Oik membalikkan badannya.

"Apaan lagi Kak ?"

Gabriel tersenyum.

"Adik kakak tersayang .. Mau nggak nganterin si Obiet buat daftar di universitas lo ?" rayu Gabriel.

Obiet kaget, sedangkan Oik melotot ke arah kakaknya.
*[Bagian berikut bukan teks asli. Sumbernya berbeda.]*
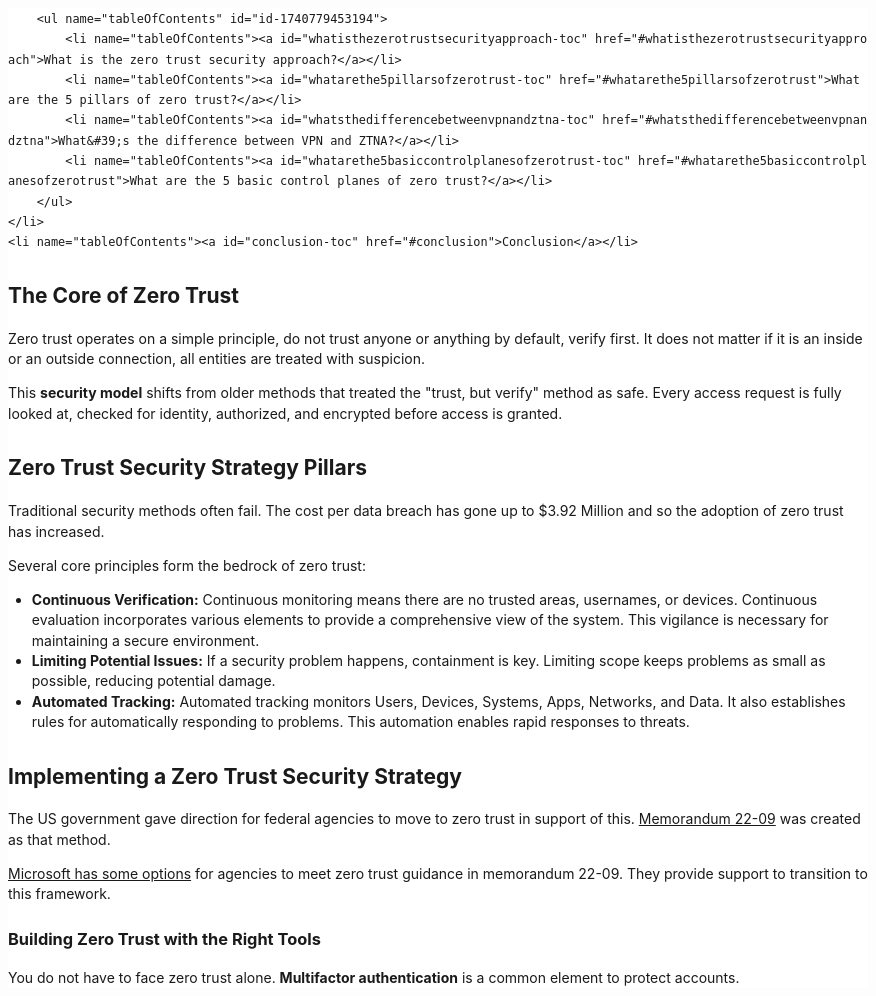 		<ul name="tableOfContents" id="id-1740779453194">
			<li name="tableOfContents"><a id="whatisthezerotrustsecurityapproach-toc" href="#whatisthezerotrustsecurityapproach">What is the zero trust security approach?</a></li>
			<li name="tableOfContents"><a id="whatarethe5pillarsofzerotrust-toc" href="#whatarethe5pillarsofzerotrust">What are the 5 pillars of zero trust?</a></li>
			<li name="tableOfContents"><a id="whatsthedifferencebetweenvpnandztna-toc" href="#whatsthedifferencebetweenvpnandztna">What&#39;s the difference between VPN and ZTNA?</a></li>
			<li name="tableOfContents"><a id="whatarethe5basiccontrolplanesofzerotrust-toc" href="#whatarethe5basiccontrolplanesofzerotrust">What are the 5 basic control planes of zero trust?</a></li>
		</ul>
	</li>
	<li name="tableOfContents"><a id="conclusion-toc" href="#conclusion">Conclusion</a></li>
</ul>

<h2 id="thecoreofzerotrust">The Core of Zero Trust</h2>

<p>Zero trust operates on a simple principle, do not trust anyone or anything by default, verify first. It does not matter if it is an inside or an outside connection, all entities are treated with suspicion.</p>

<p>This <strong>security model</strong> shifts from older methods that treated the &quot;trust, but verify&quot; method as safe. Every access request is fully looked at, checked for identity, authorized, and encrypted before access is granted.</p>

<h2 id="zerotrustsecuritystrategypillars">Zero Trust Security Strategy Pillars</h2>

<p>Traditional security methods often fail. The cost per data breach has gone up to $3.92 Million and so the adoption of zero trust has increased.</p>

<p>Several core principles form the bedrock of zero trust:</p>

<ul>
	<li><strong>Continuous Verification:</strong> Continuous monitoring means there are no trusted areas, usernames, or devices. Continuous evaluation incorporates various elements to provide a comprehensive view of the system. This vigilance is necessary for maintaining a secure environment.</li>
	<li><strong>Limiting Potential Issues:</strong> If a security problem happens, containment is key. Limiting scope keeps problems as small as possible, reducing potential damage.</li>
	<li><strong>Automated Tracking:</strong> Automated tracking monitors Users, Devices, Systems, Apps, Networks, and Data. It also establishes rules for automatically responding to problems. This automation enables rapid responses to threats.</li>
</ul>

<h2 id="implementingazerotrustsecuritystrategy">Implementing a Zero Trust Security Strategy</h2>

<p>The US government gave direction for federal agencies to move to zero trust in support of this. <a href="https://bidenwhitehouse.archives.gov/wp-content/uploads/2022/01/M-22-09.pdf" target="_blank">Memorandum 22-09</a> was created as that method.</p>

<p><a href="https://learn.microsoft.com/en-us/entra/standards/memo-22-09-meet-identity-requirements" target="_blank">Microsoft has some options</a> for agencies to meet zero trust guidance in memorandum 22-09. They provide support to transition to this framework.</p>

<h3 id="buildingzerotrustwiththerighttools">Building Zero Trust with the Right Tools</h3>

<p>You do not have to face zero trust alone. <strong>Multifactor authentication</strong> is a common element to protect accounts.</p>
"Ogah !!" tolak Oik mentah-mentah.

"Ayolah, Ik .."

"Ogah .. Kakak tersayang, please deh .. Yang bener aja .."

Gabriel diam. Ia menatap Oik tajam. Benar-benar tajam.

***

Butiran air jatuh bertubi-tubi sehingga menghujam bumi dengan derasnya. Derasnya air itu membuat semua warga kampus kebakaran jenggot menutupi kepala masing-masing dengan berbagai peralatan sederhana. Misalnya tas mereka.

"Woi, cepetan dong .. Lo lelet amat .." teriak Oik kepada Obiet yang tengah berlarian menuju kantin kampus.
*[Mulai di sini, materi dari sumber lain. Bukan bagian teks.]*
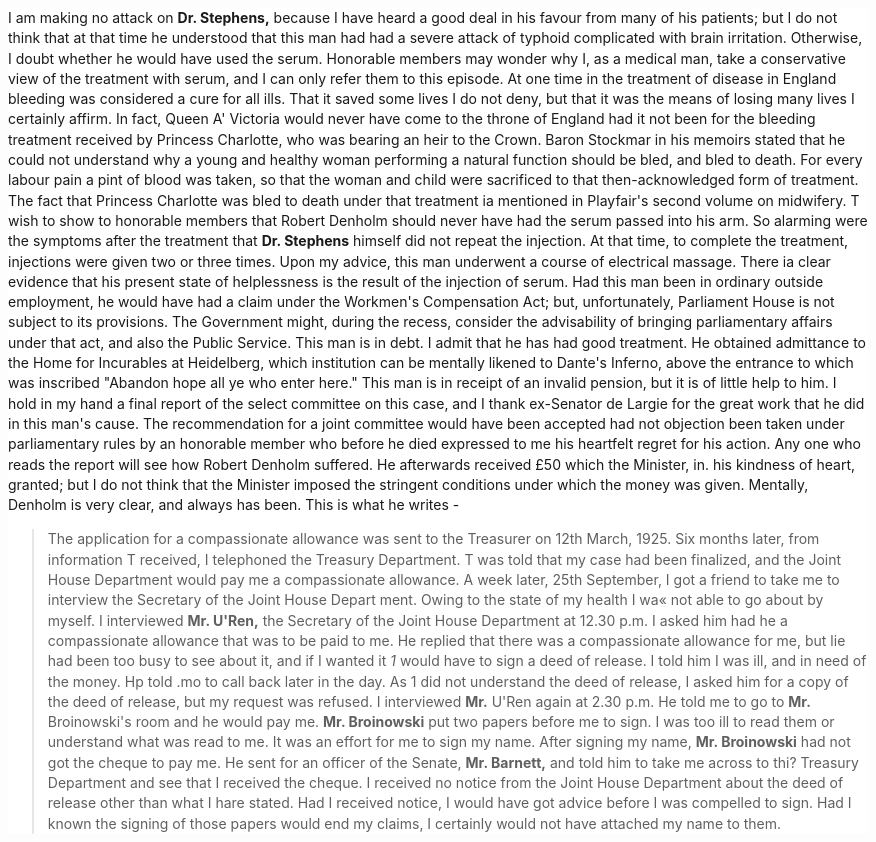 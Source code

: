 I am making no attack on  **Dr. Stephens,**  because I have heard a good deal in his favour from many of his patients; but I do not think that at that time he understood that this man had had a severe attack of typhoid complicated with brain irritation. Otherwise, I doubt whether he would have used the serum. Honorable members may wonder why I, as a medical man, take a conservative view of the treatment with serum, and I can only refer them to this episode. At one time in the treatment of disease in England bleeding was considered a cure for all ills. That it saved some lives I do not deny, but that it was the means of losing many lives I certainly affirm. In fact, Queen A' Victoria  would never have come to the throne of England had it not been for the bleeding treatment received by Princess Charlotte, who was bearing an heir to the Crown. Baron  Stockmar  in his memoirs stated that he could not understand why a young and healthy woman performing a natural function should be bled, and bled to death. For every labour pain a pint of blood was taken, so that the woman and child were sacrificed to that then-acknowledged form of treatment. The fact that Princess Charlotte was bled to death under that treatment ia mentioned in Playfair's second volume on midwifery. T wish to show to honorable members that Robert Denholm should never have had the serum passed into his arm. So alarming were the symptoms after the treatment that  **Dr. Stephens**  himself did not repeat the injection. At that time, to complete  the treatment, injections were given two or three times. Upon my advice, this man underwent a course of electrical massage. There ia clear evidence that his present state of helplessness is the result of the injection of serum. Had this man been in ordinary outside employment, he would have had a claim under the Workmen's Compensation Act; but, unfortunately, Parliament House is not subject to its provisions. The Government might, during the recess, consider the advisability of bringing parliamentary affairs under that act, and also the Public Service. This man is in debt. I admit that he has had good treatment. He obtained admittance to the Home for Incurables at Heidelberg, which institution can be mentally likened to Dante's Inferno, above the entrance to which was inscribed "Abandon hope all ye who enter here." This man is in receipt of an invalid pension, but it is of little help to him. I hold in my hand a final report of the select committee on this case, and I thank ex-Senator de Largie for the great work that he did in this man's cause. The recommendation for a joint committee would have been accepted had not objection been taken under parliamentary rules by an honorable member who before he died expressed to me his heartfelt regret for his action. Any one who reads the report will see how Robert Denholm suffered. He afterwards received £50 which the Minister, in. his kindness of heart, granted; but I do not think that the Minister imposed the stringent conditions under which the money was given. Mentally, Denholm is very clear, and always has been. This is what he writes - 

  >The application for a compassionate allowance was sent to the Treasurer on 12th March, 1925. Six months later, from information T received, I telephoned the Treasury Department. T was told that my case had been finalized, and the Joint House Department would pay me a compassionate allowance. A week later, 25th September, I got a friend to take me to interview the Secretary of the Joint House Depart ment. Owing to the state of my health I wa« not able to go about by myself. I interviewed  **Mr. U'Ren,**  the Secretary of the Joint House  Department at 12.30 p.m. I asked him had  he  a compassionate allowance that was to be paid to me. He replied that there was a compassionate allowance for me, but lie had been too busy to see about it, and if I wanted it  *1*  would have to sign a deed of release. I told him I was ill, and in need of the money. Hp told .mo to call back later in the day. As 1 did not understand the deed of release, I asked him for a copy of the deed of release, but my request was refused. I interviewed  **Mr.**  U'Ren  again at 2.30 p.m. He told me to go to  **Mr.**  Broinowski's  room and he would pay me.  **Mr. Broinowski**  put two papers before me to sign. I was too ill to read them or understand what was read to me. It was an effort for me to sign my name. After signing my name,  **Mr. Broinowski**  had not got the cheque to pay me. He sent for an officer of the Senate,  **Mr. Barnett,**  and told him to take me across to thi? Treasury Department and see that I received the cheque. I received no notice from the Joint House Department about the deed of release other than what I hare stated. Had I received notice, I would have got advice before I was compelled to sign. Had I known the signing of those papers would end my claims, I certainly would not have attached my name to them.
"Sori, Ik .." kata Obiet setelah sampai didepan Oik.

Oik tak menggubris Obiet. Ia melangkah pergi meninggalkan Obiet.

"Ik, tunggu .." Obiet berusaha mengejar Oik.
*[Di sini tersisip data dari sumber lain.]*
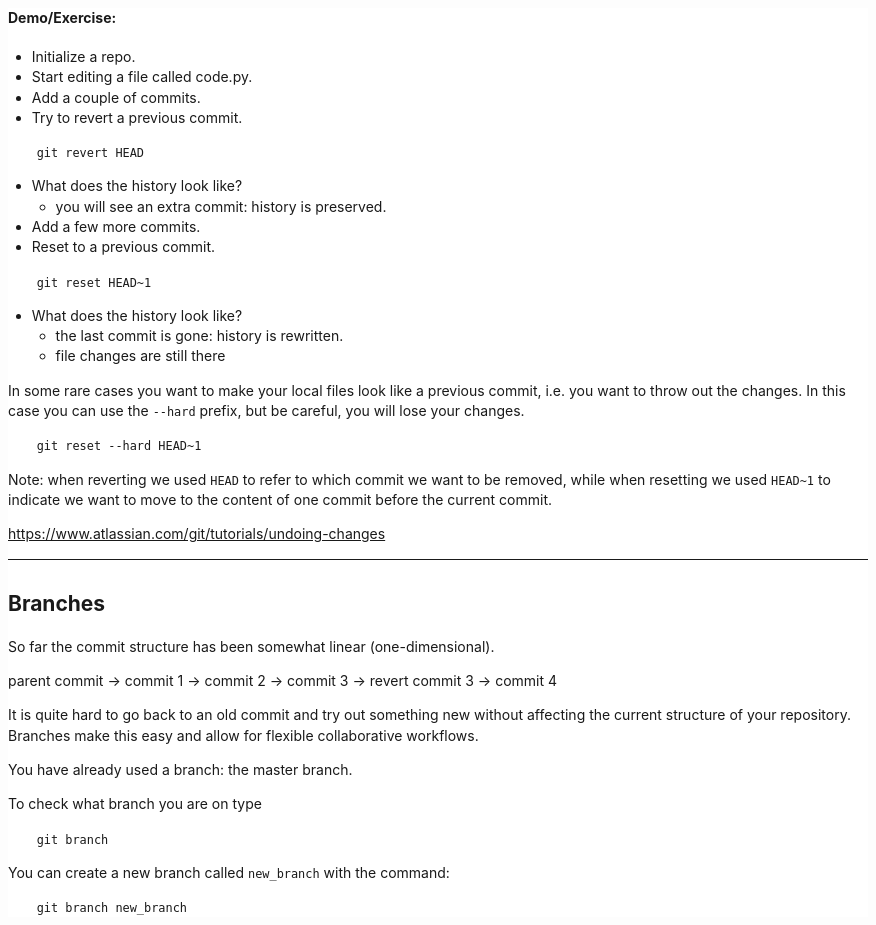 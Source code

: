 #### Demo/Exercise: 

* Initialize a repo.
* Start editing a file called code.py.
* Add a couple of commits.
* Try to revert a previous commit.

```
    git revert HEAD
```
* What does the history look like?
    - you will see an extra commit: history is preserved.
* Add a few more commits.
* Reset to a previous commit.
```
    git reset HEAD~1
```
* What does the history look like?
    - the last commit is gone: history is rewritten.
    - file changes are still there

In some rare cases you want to make your local files look like a previous commit, i.e. you want to throw out the changes. In this case you can use the `--hard` prefix, but be careful, you will lose your changes.

```
    git reset --hard HEAD~1
```
Note: when reverting we used `HEAD` to refer to which commit we want to be removed, while when resetting we used `HEAD~1` to indicate we want to move to the content of one commit before the current commit.

https://www.atlassian.com/git/tutorials/undoing-changes
 

----
## Branches
So far the commit structure has been somewhat linear (one-dimensional). 

parent commit -> commit 1 -> commit 2 -> commit 3 -> revert commit 3 -> commit 4

It is quite hard to go back to an old commit and try out something new without affecting the current structure of your repository. Branches make this easy and allow for flexible collaborative workflows.

You have already used a branch: the master branch.

To check what branch you are on type

```
    git branch
```

You can create a new branch called `new_branch` with the command:

```
    git branch new_branch
```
"Ik, makasih ya udah nganterin aku .." Obiet berusaha bersikap baik.

Oik berhenti.

"Nggak usah berlagak sok baik ! Lo tau kan, kalo gue dipaksa kakak gue ? Intinya GUE TERPAKSA .. Jadi, ngapain lo bilang makasih ke gue ? Mau cari muka ?!" semprot Oik.

Obiet diam saja. Ia tak bisa berkutik. Obiet benar-benar tak menyangka akan mendapatkan balasan seperti itu.

'Sifat Oik kebalikan dari sifat Gabriel ! Apa mereka benar-benar kakak beradik ??! Mereka sangat berbeda !'

Oik pergi meninggalkan Obiet untuk kesekian kalinya. Obiet berusaha mengejarnya. Tetapi seseorang menahannya.

"Cowok baik-baik kayak lo, nggak pantes buat ngejar cewek NGGAK BAIK kayak si Oik itu .."

Obiet menoleh ke sumber suara. Seorang laki-laki sebayanya tengah memegang pundak Obiet cukup erat. Raut wajahnya sangat serius. Entah apa yang ada dipikirannya.

"Maksud kamu apa ?"

Ia melepaskan cengkramannya. Kemudian dia tersenyum. Sangat sinis.

"Lo cuma tau sedikit tentang dia ! Apa lo tau dia anak siapa ?!!"

Otak Obiet bekerja lebih keras. Apa orang ini mengetahui siapa Oik sebenarnya ? Apa ia sangat mengenal Oik ? Mengapa ia menilai bahwa Oik bukan gadis baik-baik ? Apa itu semua didasari oleh Lex ? Pertanyaan demi pertanyaan mulai muncul di otak Obiet tentang orang dihadapannya itu.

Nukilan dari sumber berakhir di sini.